→ **What you have to do**:
Each image should be skipped while the records are restated word for word.

(Source data Opens)

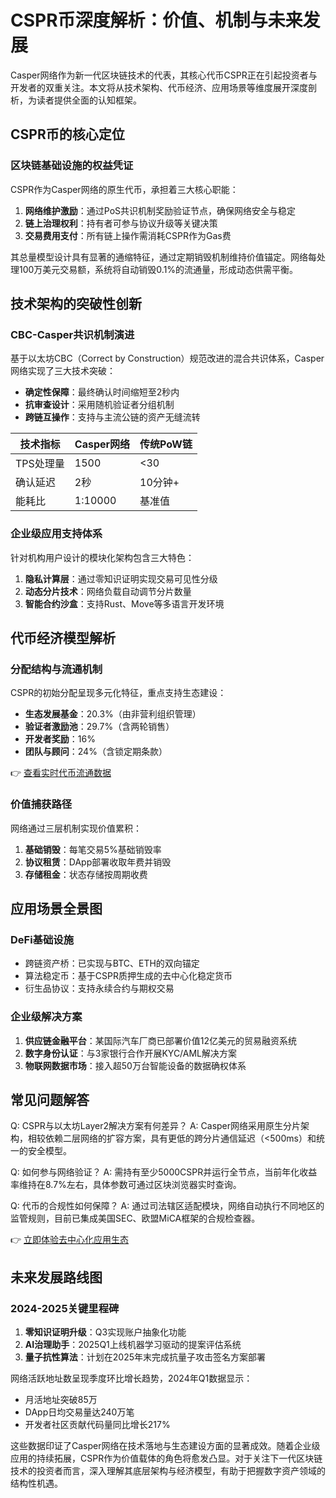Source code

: # CSPR币深度解析：价值、机制与未来发展

Casper网络作为新一代区块链技术的代表，其核心代币CSPR正在引起投资者与开发者的双重关注。本文将从技术架构、代币经济、应用场景等维度展开深度剖析，为读者提供全面的认知框架。

## CSPR币的核心定位
### 区块链基础设施的权益凭证
CSPR作为Casper网络的原生代币，承担着三大核心职能：
1. **网络维护激励**：通过PoS共识机制奖励验证节点，确保网络安全与稳定
2. **链上治理权利**：持有者可参与协议升级等关键决策
3. **交易费用支付**：所有链上操作需消耗CSPR作为Gas费

其总量模型设计具有显著的通缩特征，通过定期销毁机制维持价值锚定。网络每处理100万美元交易额，系统将自动销毁0.1%的流通量，形成动态供需平衡。

## 技术架构的突破性创新
### CBC-Casper共识机制演进
基于以太坊CBC（Correct by Construction）规范改进的混合共识体系，Casper网络实现了三大技术突破：
- **确定性保障**：最终确认时间缩短至2秒内
- **抗审查设计**：采用随机验证者分组机制
- **跨链互操作**：支持与主流公链的资产无缝流转

| 技术指标 | Casper网络 | 传统PoW链 | 
|---------|------------|----------|
| TPS处理量 | 1500       | <30      |
| 确认延迟  | 2秒        | 10分钟+  |
| 能耗比    | 1:10000    | 基准值   |

### 企业级应用支持体系
针对机构用户设计的模块化架构包含三大特色：
1. **隐私计算层**：通过零知识证明实现交易可见性分级
2. **动态分片技术**：网络负载自动调节分片数量
3. **智能合约沙盒**：支持Rust、Move等多语言开发环境

## 代币经济模型解析
### 分配结构与流通机制
CSPR的初始分配呈现多元化特征，重点支持生态建设：
- **生态发展基金**：20.3%（由非营利组织管理）
- **验证者激励池**：29.7%（含两轮销售）
- **开发者奖励**：16%
- **团队与顾问**：24%（含锁定期条款）

👉 [查看实时代币流通数据](https://bit.ly/okx_welcome)

### 价值捕获路径
网络通过三层机制实现价值累积：
1. **基础销毁**：每笔交易5%基础销毁率
2. **协议租赁**：DApp部署收取年费并销毁
3. **存储租金**：状态存储按周期收费

## 应用场景全景图
### DeFi基础设施
- 跨链资产桥：已实现与BTC、ETH的双向锚定
- 算法稳定币：基于CSPR质押生成的去中心化稳定货币
- 衍生品协议：支持永续合约与期权交易

### 企业级解决方案
1. **供应链金融平台**：某国际汽车厂商已部署价值12亿美元的贸易融资系统
2. **数字身份认证**：与3家银行合作开展KYC/AML解决方案
3. **物联网数据市场**：接入超50万台智能设备的数据确权体系

## 常见问题解答
Q: CSPR与以太坊Layer2解决方案有何差异？
A: Casper网络采用原生分片架构，相较依赖二层网络的扩容方案，具有更低的跨分片通信延迟（<500ms）和统一的安全模型。

Q: 如何参与网络验证？
A: 需持有至少5000CSPR并运行全节点，当前年化收益率维持在8.7%左右，具体参数可通过区块浏览器实时查询。

Q: 代币的合规性如何保障？
A: 通过司法辖区适配模块，网络自动执行不同地区的监管规则，目前已集成美国SEC、欧盟MiCA框架的合规检查器。

👉 [立即体验去中心化应用生态](https://bit.ly/okx_welcome)

## 未来发展路线图
### 2024-2025关键里程碑
1. **零知识证明升级**：Q3实现账户抽象化功能
2. **AI治理助手**：2025Q1上线机器学习驱动的提案评估系统
3. **量子抗性算法**：计划在2025年末完成抗量子攻击签名方案部署

网络活跃地址数呈现季度环比增长趋势，2024年Q1数据显示：
- 月活地址突破85万
- DApp日均交易量达240万笔
- 开发者社区贡献代码量同比增长217%

这些数据印证了Casper网络在技术落地与生态建设方面的显著成效。随着企业级应用的持续拓展，CSPR作为价值载体的角色将愈发凸显。对于关注下一代区块链技术的投资者而言，深入理解其底层架构与经济模型，有助于把握数字资产领域的结构性机遇。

(Source data Closes)

→ **Task solution**:
Source code

: # CSPR币深度解析：价值、机制与未来发展

Casper网络作为新一代区块链技术的代表，其核心代币CSPR正在引起投资者与开发者的双重关注。本文将从技术架构、代币经济、应用场景等维度展开深度剖析，为读者提供全面的认知框架。

## CSPR币的核心定位
### 区块链基础设施的权益凭证
CSPR作为Casper网络的原生代币，承担着三大核心职能：
1. **网络维护激励**：通过PoS共识机制奖励验证节点，确保网络安全与稳定
2. **链上治理权利**：持有者可参与协议升级等关键决策
3. **交易费用支付**：所有链上操作需消耗CSPR作为Gas费

其总量模型设计具有显著的通缩特征，通过定期销毁机制维持价值锚定。网络每处理100万美元交易额，系统将自动销毁0.1%的流通量，形成动态供需平衡。

## 技术架构的突破性创新
### CBC-Casper共识机制演进
基于以太坊CBC（Correct by Construction）规范改进的混合共识体系，Casper网络实现了三大技术突破：
- **确定性保障**：最终确认时间缩短至2秒内
- **抗审查设计**：采用随机验证者分组机制
- **跨链互操作**：支持与主流公链的资产无缝流转

| 技术指标 | Casper网络 | 传统PoW链 | 
|---------|------------|----------|
| TPS处理量 | 1500       | <30      |
| 确认延迟  | 2秒        | 10分钟+  |
| 能耗比    | 1:10000    | 基准值   |

### 企业级应用支持体系
针对机构用户设计的模块化架构包含三大特色：
1. **隐私计算层**：通过零知识证明实现交易可见性分级
2. **动态分片技术**：网络负载自动调节分片数量
3. **智能合约沙盒**：支持Rust、Move等多语言开发环境

## 代币经济模型解析
### 分配结构与流通机制
CSPR的初始分配呈现多元化特征，重点支持生态建设：
- **生态发展基金**：20.3%（由非营利组织管理）
- **验证者激励池**：29.7%（含两轮销售）
- **开发者奖励**：16%
- **团队与顾问**：24%（含锁定期条款）

👉 [查看实时代币流通数据](https://bit.ly/okx_welcome)

### 价值捕获路径
网络通过三层机制实现价值累积：
1. **基础销毁**：每笔交易5%基础销毁率
2. **协议租赁**：DApp部署收取年费并销毁
3. **存储租金**：状态存储按周期收费

## 应用场景全景图
### DeFi基础设施
- 跨链资产桥：已实现与BTC、ETH的双向锚定
- 算法稳定币：基于CSPR质押生成的去中心化稳定货币
- 衍生品协议：支持永续合约与期权交易

### 企业级解决方案
1. **供应链金融平台**：某国际汽车厂商已部署价值12亿美元的贸易融资系统
2. **数字身份认证**：与3家银行合作开展KYC/AML解决方案
3. **物联网数据市场**：接入超50万台智能设备的数据确权体系

## 常见问题解答
Q: CSPR与以太坊Layer2解决方案有何差异？
A: Casper网络采用原生分片架构，相较依赖二层网络的扩容方案，具有更低的跨分片通信延迟（<500ms）和统一的安全模型。

Q: 如何参与网络验证？
A: 需持有至少5000CSPR并运行全节点，当前年化收益率维持在8.7%左右，具体参数可通过区块浏览器实时查询。

Q: 代币的合规性如何保障？
A: 通过司法辖区适配模块，网络自动执行不同地区的监管规则，目前已集成美国SEC、欧盟MiCA框架的合规检查器。

👉 [立即体验去中心化应用生态](https://bit.ly/okx_welcome)

## 未来发展路线图
### 2024-2025关键里程碑
1. **零知识证明升级**：Q3实现账户抽象化功能
2. **AI治理助手**：2025Q1上线机器学习驱动的提案评估系统
3. **量子抗性算法**：计划在2025年末完成抗量子攻击签名方案部署

网络活跃地址数呈现季度环比增长趋势，2024年Q1数据显示：
- 月活地址突破85万
- DApp日均交易量达240万笔
- 开发者社区贡献代码量同比增长217%

这些数据印证了Casper网络在技术落地与生态建设方面的显著成效。随着企业级应用的持续拓展，CSPR作为价值载体的角色将愈发凸显。对于关注下一代区块链技术的投资者而言，深入理解其底层架构与经济模型，有助于把握数字资产领域的结构性机遇。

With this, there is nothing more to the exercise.